- Education: University of Salerno Queen Mary University
- Scientific career
- Workplaces: King's College London

= Tiziana Di Matteo (econophysicist) =

Professor of Econophysics

Tiziana Di Matteo is a Professor of Econophysics at King's College London. She studies complex systems, such as financial markets, and complex materials (such as superconductors). She serves on the council of the Complex Systems Society.

== Education and early career ==
Di Matteo graduated cum laude from the University of Salerno in 1994. She was an Erasmus student at Queen Mary University of London.

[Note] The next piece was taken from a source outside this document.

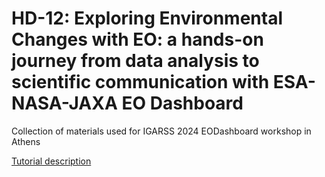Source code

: # HD-12: Exploring Environmental Changes with EO: a hands-on journey from data analysis to scientific communication with ESA-NASA-JAXA EO Dashboard

Collection of materials used for IGARSS 2024 EODashboard workshop in Athens

[Tutorial description](https://www.2024.ieeeigarss.org/tutorials.php#tut10)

She remained at the University of Salerno for her graduate studies, completing her PhD on Josephson junctions networks in 1999. After her PhD, she became interested in the data sets of real financial markets.

== Awards and honours ==
Di Matteo was a QEII Fellow at the Australian National University. She joined the Department of Mathematics at King's College London in 2009. She has used the generalised Hurst approach to study the foreign exchange market and stock markets. In 2014 she was made a Professor of Econophysics at King's College London. Econophysics uses the statistical methods of physics to analyse financial markets.

She was appointed to the Council of the Complex Systems Society in 2018. Di Matteo is the editor-in-chief of the Journal of Network theory in Finance. She also serves as editor for the European Physical Journal B. She was elected to the Academia Europaea in 2024.